> WHAT IS NEEDED
The answer is to be the data that follows, transcribed exactly, minus its pictures.

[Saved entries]
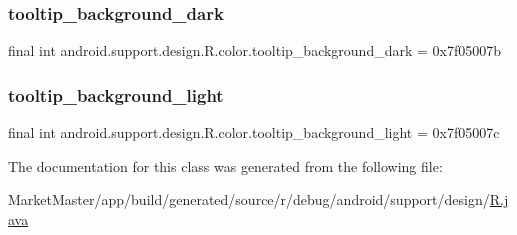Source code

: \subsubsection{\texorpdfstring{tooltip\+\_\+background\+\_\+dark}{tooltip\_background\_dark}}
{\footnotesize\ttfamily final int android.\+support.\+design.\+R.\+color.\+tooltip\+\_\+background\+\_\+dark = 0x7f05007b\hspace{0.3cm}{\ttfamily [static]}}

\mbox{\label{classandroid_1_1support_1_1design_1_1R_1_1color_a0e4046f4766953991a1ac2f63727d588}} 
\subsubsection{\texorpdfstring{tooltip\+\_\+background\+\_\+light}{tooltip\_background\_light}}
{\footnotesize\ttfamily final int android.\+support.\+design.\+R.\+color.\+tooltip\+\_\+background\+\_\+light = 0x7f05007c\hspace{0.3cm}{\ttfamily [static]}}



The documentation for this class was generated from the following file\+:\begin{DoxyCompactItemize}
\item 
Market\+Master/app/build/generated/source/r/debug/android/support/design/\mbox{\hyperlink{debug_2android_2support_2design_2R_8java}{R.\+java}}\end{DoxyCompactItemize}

> ANSWER FOR THE TASK
Source code

: \subsubsection{\texorpdfstring{tooltip\+\_\+background\+\_\+dark}{tooltip\_background\_dark}}
{\footnotesize\ttfamily final int android.\+support.\+design.\+R.\+color.\+tooltip\+\_\+background\+\_\+dark = 0x7f05007b\hspace{0.3cm}{\ttfamily [static]}}

\mbox{\label{classandroid_1_1support_1_1design_1_1R_1_1color_a0e4046f4766953991a1ac2f63727d588}} 
\subsubsection{\texorpdfstring{tooltip\+\_\+background\+\_\+light}{tooltip\_background\_light}}
{\footnotesize\ttfamily final int android.\+support.\+design.\+R.\+color.\+tooltip\+\_\+background\+\_\+light = 0x7f05007c\hspace{0.3cm}{\ttfamily [static]}}



The documentation for this class was generated from the following file\+:\begin{DoxyCompactItemize}
\item 
Market\+Master/app/build/generated/source/r/debug/android/support/design/\mbox{\hyperlink{debug_2android_2support_2design_2R_8java}{R.\+java}}\end{DoxyCompactItemize}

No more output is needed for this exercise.